On the RUBRIC project we do a lot of moving of data between Institutional Repository software applications. Here are a few notes on the approach we've taken to data migration and batch-ingest, I hope that this will eventually be written up as a paper. There was a poster that Caroline Drury gave at OpenRepositories 2007 but it doesn't seem to be available online, we'll have to remedy that.
When we started, we tried using the batch-upload that comes with the Vital repository solution. It uses XML configuration files to describe a migration scenario. It suffered a little bit from a lack of documentation, but the biggest problem was more fundamental than that: it was the complexity of trying to deal with the kinds of real-world migration we see – how do you express what do do with different kinds of files? How to understand some arbitrary export format from another application? Apart from all that we also wanted to work with DSpace.
So, I decided to take an alternative approach and to use a general purpose programming language, rather than struggling with increasingly complex configuration.
Corey Wallis, who worked too-briefly with the RUBRIC tech team wrote the first batch of scripts, using Python, with one script per migration scenario. But the design turned out not to be optimal, as the scripts ended up needing too many configuration options and before too long we were approaching the kind of complexity we were trying to get around. (Not Corey's fault, mine).
Let's take the example of migrating content from and ADT (Australasian Digital Theses) repository into a Fedora based repository. We have a proper procedure up for this if you want all the detail, but I'll run through some of the main ideas.

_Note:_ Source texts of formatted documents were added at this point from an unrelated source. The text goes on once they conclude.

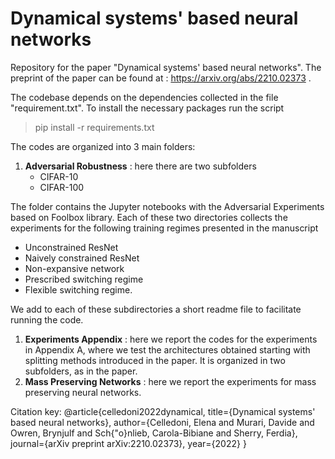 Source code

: # Dynamical systems' based neural networks

Repository for the paper "Dynamical systems' based neural networks". The preprint of the paper can be found at : https://arxiv.org/abs/2210.02373 .

The codebase depends on the dependencies collected in the file "requirement.txt". To install the necessary packages run the script
> pip install -r requirements.txt

The codes are organized into 3 main folders:
1. **Adversarial Robustness** : here there are two subfolders
    - CIFAR-10
    - CIFAR-100

The folder contains the Jupyter notebooks with the Adversarial Experiments based on Foolbox library. Each of these two directories collects the experiments for the following training regimes presented in the manuscript

- Unconstrained ResNet
- Naively constrained ResNet
- Non-expansive network
- Prescribed switching regime
- Flexible switching regime.


We add to each of these subdirectories a short readme file to facilitate running the code.

1. **Experiments Appendix** : here we report the codes for the experiments in Appendix A, where we test the architectures obtained starting with splitting methods introduced in the paper. It is organized in two subfolders, as in the paper.
2. **Mass Preserving Networks** : here we report the experiments for mass preserving neural networks.

Citation key:
@article{celledoni2022dynamical,
  title={Dynamical systems' based neural networks},
  author={Celledoni, Elena and Murari, Davide and Owren, Brynjulf and Sch{\"o}nlieb, Carola-Bibiane and Sherry, Ferdia},
  journal={arXiv preprint arXiv:2210.02373},
  year={2022}
}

We use the DSpace Simple Archive Format as an intermediate file format, the advantage of this as the instead of going all the way to Fedora, you can 'Get off at Redfern' and put stuff into a DSpace repository or run a few more scripts and go through terminate at Fedora. The simple archive format uses one directory per compound object, with a metadata file and all the required data streams and dead-simple manifest file. We wrote a Python class to handle the format, so scripts can easily open or create an archive and do CRUD 2 operations on it.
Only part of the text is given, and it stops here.